Après 63 ans d’existence, l’Usaid laisse derrière elle un héritage fait de succès, dont les actions sont appréciées par les populations. Sa dissolution marque la fin d’un modèle, au moment où la coopération internationale doit s’adapter à de nouveaux défis globaux comme la crise climatique, les pandémies ou les migrations massives. Pour beaucoup, l’histoire jugera si cette réorganisation renforce vraiment la présence américaine dans le monde… ou si elle affaiblit au contraire, sa capacité à transformer des vies grâce à une aide humanitaire crédible et efficace.
Repenser
La disparition de l’Usaid conforte l’idée, de plus en
plus partagée sur le continent, que l’heure est venue de miser davantage sur
les ressources locales pour financer le développement. «L’aide ne peut plus
être considérée comme une solution fiable, ni durable. Le temps presse. Nous
devons agir maintenant, avec vous, nos chefs d’État, qui menez des réformes,
créez un environnement favorable et mobilisez les ressources nationales.
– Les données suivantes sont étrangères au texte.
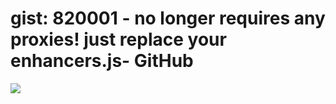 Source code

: <!--
id: 3223077026
link: http://tumblr.atmos.org/post/3223077026/gist-820001-no-longer-requires-any-proxies
slug: gist-820001-no-longer-requires-any-proxies
date: Thu Feb 10 2011 15:03:47 GMT-0800 (PST)
publish: 2011-02-010
tags: 
title: gist: 820001 - no longer requires any proxies! just replace your enhancers.js- GitHub
-->


gist: 820001 - no longer requires any proxies! just replace your enhancers.js- GitHub
=====================================================================================

![](http://25.media.tumblr.com/tumblr_lgfc2c6R1G1qz4sngo1_250.jpg)

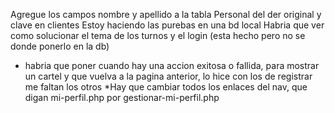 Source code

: Agregue los campos nombre y apellido a la tabla Personal del der original y clave en clientes
Estoy haciendo las purebas en una bd local
Habria que ver como solucionar el tema de los turnos y el login (esta hecho pero no se donde ponerlo en la db)
* habria que poner cuando hay una accion exitosa o fallida, para mostrar un cartel y que vuelva a la pagina anterior, lo hice con los de registrar me faltan los otros
*Hay que cambiar todos los enlaces del nav, que digan mi-perfil.php por gestionar-mi-perfil.php
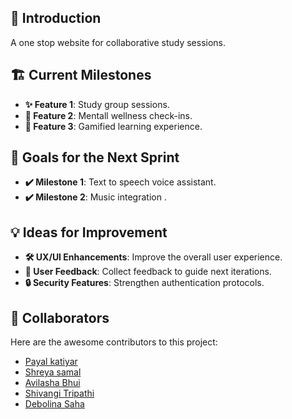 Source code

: ## 🚀 Introduction
A one stop website for collaborative study sessions.

## 🏗️ Current Milestones
- **✨ Feature 1**: Study group sessions.
- **🧘 Feature 2**: Mentall wellness check-ins.
- **🚀 Feature 3**: Gamified learning experience.

## 🎯 Goals for the Next Sprint
- **✔️ Milestone 1**: Text to speech voice assistant.
- **✔️ Milestone 2**: Music integration .

## 💡 Ideas for Improvement
- **🛠️ UX/UI Enhancements**: Improve the overall user experience.
- **💬 User Feedback**: Collect feedback to guide next iterations.
- **🔒 Security Features**: Strengthen authentication protocols.

## 👥 Collaborators

Here are the awesome contributors to this project:

- [Payal katiyar](https://github.com/payalkatiyar)
- [Shreya samal](https://github.com/shrey167)
- [Avilasha Bhui](https://github.com/AvilashaRocks)
- [Shivangi Tripathi](https://github.com/shivsspace)
- [Debolina Saha](https://github.com/debolinasaha)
Ensemble, nous pouvons réaliser la promesse de l’Agenda 2063 et des Odd »,
affirmait récemment Claver Gatete, secrétaire exécutif de la Commission
économique pour l’Afrique, à l’occasion de la onzième session du Forum régional
africain pour le développement durable tenue à Kampala en Ouganda.
Au Bénin, en Côte d’Ivoire ou au Sénégal, des voix s’élèvent pour rappeler qu’il faut renforcer la mobilisation des recettes fiscales, lutter contre l’évasion fiscale et développer des partenariats public-privé robustes. « Il faut faire des efforts de diversification des sources de financement en se tournant vers les marchés financiers régionaux et internationaux et vers les financements innovants. Les ressources les plus prévisibles et les plus durables sont les ressources publiques internes», indique Epiphane Gilderic Adjovi, statisticien-économiste, spécialiste en gestion de la politique économique.
Pour plusieurs dirigeants africains, la multiplication des crises mondiales rend l’aide extérieure de plus en plus incertaine. La fin de l’Usaid pourrait être un déclic pour bâtir des systèmes plus résilients, adaptés aux réalités locales, tout en continuant à coopérer avec les bailleurs internationaux, mais sur des bases plus équilibrées.